This seems like the next generation of games. Is that what you are going for?

Yeah. We started imagining this game probably ten years ago. That was when Oddur Magnússon, the co-founder was at CCP, and for us, the kind of the emergent MMO space is the future of games. We started thinking, what would be the truly ultimate form of that? There’s a number of issues with MMOs that keep popping up, the classic veteran versus newcomers, trying to build an online community where 90% players are offline most of the time where the server becomes a ghost town. These kinds of problems are somewhat how we started to look at how you make a full-on MMO, which is lively and fun at any given time of the day. We are reducing the logistical error of having to call up your friends and say “let’s play now”. Instead of doing that, we actually keep your characters simulated 24/7 in the game. There’s no way of pausing or quitting, the game is always running. You can jump in and adjust things because you want to optimize the life of your character by telling him to work more or less, or building a new room in your house so you can encumber more characters in your family. This means that when you come in, let’s say we are ten friends building a town together, they are all going to be there, whether or not they are actually sitting at the computer. We plan on doing a mobile app as well which allows you to chat to your friends on the go so even though they aren’t actually playing, you can still communicate with them through the game and warn them about someone attacking or stuff like that.
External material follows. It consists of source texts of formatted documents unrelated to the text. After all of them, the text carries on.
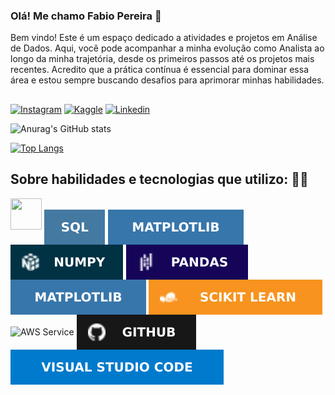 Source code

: ### Olá! Me chamo Fabio Pereira 👋
Bem vindo! Este é um espaço dedicado a atividades e projetos em Análise de Dados. Aqui, você pode acompanhar a minha evolução como Analista ao longo da minha trajetória, desde os primeiros passos até os projetos mais recentes. Acredito que a prática contínua é essencial para dominar essa área e estou sempre buscando desafios para aprimorar minhas habilidades.
##
[![Instagram](https://img.shields.io/badge/Instagram-E4405F?style=for-the-badge&logo=instagram&logoColor=white)](https://www.instagram.com/7Fabio7Pereira7/)
[![Kaggle](https://img.shields.io/badge/Kaggle-20BEFF?style=for-the-badge&logo=Kaggle&logoColor=white)](https://www.kaggle.com/FabioPereira445 )
[![Linkedin](https://img.shields.io/badge/LinkedIn-0077B5?style=for-the-badge&logo=linkedin&logoColor=white)](https://www.linkedin.com/in/fabio--pereira/)

![Anurag's GitHub stats](https://github-readme-stats.vercel.app/api?username=FabioPereira445&show_icons=true&theme=merko)

[![Top Langs](https://github-readme-stats.vercel.app/api/top-langs/?username=FabioPereira445&layout=compact)](https://github.com/FabioPereira445/github-readme-stats)

## Sobre habilidades e tecnologias que utilizo: 🧑‍💻

<div>
  <img src="https://cdn.jsdelivr.net/gh/devicons/devicon/icons/python/python-original.svg" width="50" height="50" />
   <img align="center" alt="Sql" src="image/img_Sql.svg"/>
   <img align="center" alt="matplotlib" src="image/img_matplotlib.svg"/>
   <img align="center" alt="numpy" src="image/img_numpy.svg"/>
   <img align="center" alt="pandas" src="image/img_pandas.svg"/>
   <img align="center" alt="seaborn" src="image/img_seaborn.svg"/>
   <img align="center" alt="sckitlearn" src="image/img_sckitlearn.svg"/>
   <img align="center" alt="AWS Service" src="https://img.shields.io/badge/Amazon_AWS-FF9900?style=for-the-badge&logo=amazonaws&logoColor=white"/>
   <img align="center" alt="sckitlearn" src="image/img_github.svg"/>
  <img align="center" alt="sckitlearn" src="image/img_VScode.svg"/>
</div>
<br>
  
          
</div><br/>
What kind of price point are you considering for Seed? Surely it cannot be free?

We are definitely trying to find ways to monetize Seed that won’t affect the economy, at least at the front end. What’s tricky is that we are running simulated characters 24/7 which means we have to somehow pay for it. Initially, we thought maybe we could charge per character, so you actually pay for a new character. That could be a bit brutal because they could get killed when you aren’t even there, but we are still trying to come up with ways to monetize softly in a way that doesn’t allow for the biggest wallet to ruin the fun for everyone else. Maybe there’s a way of community-driven monetization which kind of relies on somebody supporting the entire community, but yeah, it’s very early on when it comes to monetization!

How early on is “early on”? What kind of timeframe are we looking at for release here, like, 2020?

No comment!

This looks really high-tech, the concept hasn’t been done before. Is it somewhat worrying to be the pioneer of that?

Not at all, man… *laughs* Yeah, of course. That’s why we give ourselves a lot of leverage when it comes the time it takes to develop this beast. We don’t think this is going to be an easy task, there’s going to be a lot of challenges ahead, but that’s in our nature. Like I said earlier, our two co-founders are from EVE Online which is a unique game as well.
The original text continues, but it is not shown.